The question of whether workers even want to become co-owners of businesses is more complex. It is necessary to understand that we live in a cultural framework that for decades has divided us into hired hands (workers) and those who "create" (entrepreneurs and business owners). We humans tend to justify what is, our position within the system. This may explain the lack of interest in changing the structure of the economy. 

Of course, there is also the possibility that the accusation of lack of interest is completely off the mark. When we look at practice abroad (in different parts of the world, from Scandinavian countries, Anglo-Saxon, Germanic and Latin nations), the interest of employees always follows the real possibility of being involved in co-ownership.
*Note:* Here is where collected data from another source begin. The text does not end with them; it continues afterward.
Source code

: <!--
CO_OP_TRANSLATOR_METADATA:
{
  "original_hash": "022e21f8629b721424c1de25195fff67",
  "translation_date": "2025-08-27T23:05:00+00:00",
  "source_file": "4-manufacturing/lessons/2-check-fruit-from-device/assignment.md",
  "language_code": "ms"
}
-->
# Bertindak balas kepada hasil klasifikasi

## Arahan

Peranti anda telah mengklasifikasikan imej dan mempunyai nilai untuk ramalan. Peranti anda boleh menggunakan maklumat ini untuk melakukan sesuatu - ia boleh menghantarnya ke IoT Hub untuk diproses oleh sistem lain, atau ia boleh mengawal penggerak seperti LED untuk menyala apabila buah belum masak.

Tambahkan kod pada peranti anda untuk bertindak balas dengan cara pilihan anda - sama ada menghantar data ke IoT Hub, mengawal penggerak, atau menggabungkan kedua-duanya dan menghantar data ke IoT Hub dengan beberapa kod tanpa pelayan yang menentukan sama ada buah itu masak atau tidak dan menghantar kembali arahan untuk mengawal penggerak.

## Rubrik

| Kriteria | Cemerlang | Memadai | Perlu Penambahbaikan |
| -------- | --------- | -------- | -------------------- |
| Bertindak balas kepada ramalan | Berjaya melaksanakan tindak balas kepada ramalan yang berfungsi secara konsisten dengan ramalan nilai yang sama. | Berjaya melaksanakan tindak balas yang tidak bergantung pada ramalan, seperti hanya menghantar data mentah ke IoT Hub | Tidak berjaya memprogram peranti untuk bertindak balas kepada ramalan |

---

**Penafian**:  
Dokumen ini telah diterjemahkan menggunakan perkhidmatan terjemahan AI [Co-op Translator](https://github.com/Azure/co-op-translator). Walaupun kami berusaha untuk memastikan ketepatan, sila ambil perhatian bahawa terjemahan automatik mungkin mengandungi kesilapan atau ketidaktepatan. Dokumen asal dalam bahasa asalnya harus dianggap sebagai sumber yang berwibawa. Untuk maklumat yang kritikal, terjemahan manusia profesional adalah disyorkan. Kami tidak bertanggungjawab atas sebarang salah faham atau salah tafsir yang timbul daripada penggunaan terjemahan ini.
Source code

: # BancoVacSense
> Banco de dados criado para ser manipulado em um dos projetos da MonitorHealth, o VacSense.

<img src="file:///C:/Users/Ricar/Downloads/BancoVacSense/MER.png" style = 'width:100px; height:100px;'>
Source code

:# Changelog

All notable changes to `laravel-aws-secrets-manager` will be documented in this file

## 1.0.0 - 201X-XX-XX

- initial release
This is proven by thousands of democratic companies and millions of workers.  

Recently, we have seen a similar story in Slovenia, where a rather large collective of employees went on strike to prevent the existing owners from selling the company to outside investors, foreigners without a serious interest in business responsibility. The strike has ensured that the company will now pass into the hands of the employees. But more about this wonderful story another time. 

It is also worth thinking about generational changeswhich are already causing problems for established corporate governance trajectories. Millennials and zoomers do not recognise authority for its own sake - authority must be justified, legitimate, democratic. They also demand more autonomy, the possibility of creation and flexibility of working hours. They demand to be an equal part of the organisations where they work, not second-class citizens. 

The fact is that most of the stereotypes served up to us by some common-sense do-gooder are completely wrong. However, the opening question remains - why then are there no more employee-owned companies? 

After several years of research in this area, we have found that the answer to this question is multifaceted. A large part of the responsibility lies in the legal environment that encourages (or discourages) different forms of corporations. A great example of this are the laws in the US and the UK, the former in 1974 and the latter in 2014.  

We've written a lot about ESOPs in the US - and we will continue to do so. The important thing for this article is that, thanks to the favourable institutional environment, today 10% private sector workers own the companies where they work. 

We have said less about Employee Ownership Trusts (EOTs) in the UK. EOTs are employee ownership trusts; they are remarkably similar in their logic and mechanisms to ESOPs. The basic idea is that business owners get tax relief if they sell shares to employee trusts, which in turn fund the buy-out from the company's own revenues.  

Since the law was passed in the UK, we have seen the explosion of employee-owned companies. In seven years, more than 700 companies have changed hands, more than a third of them in the last year and a half of the kovid-crisis. The largest number, 40%, of the companies changed hands in the professional services sector, a good tenth in the manufacturing sector, as did 11% in the construction sector. 

The largest employee-owned company in the UK is the John Lewis Partnership with over 80,000 employees, followed by the Arup Group with 15,600 employees and the Matt MacDoland Group with 15,200 employees. Most of these companies are small and medium-sized, i.e. between 50 and 250 employees.  

V in a recent survey In the UK, 77% of respondents say that "making a positive contribution to society and the environment" is an important part of what employee-owned companies do. The opening question, which questions the lack of economic democracy, therefore also questions the lack of socially responsible practice in business.  

Where laws are appropriate, the practice of economic democracy and the practice of social responsibility grow. The political strategy for the future is to find ways to encourage and positively discriminate against such practices and to cause an explosion of economic democracy in Slovenia as well.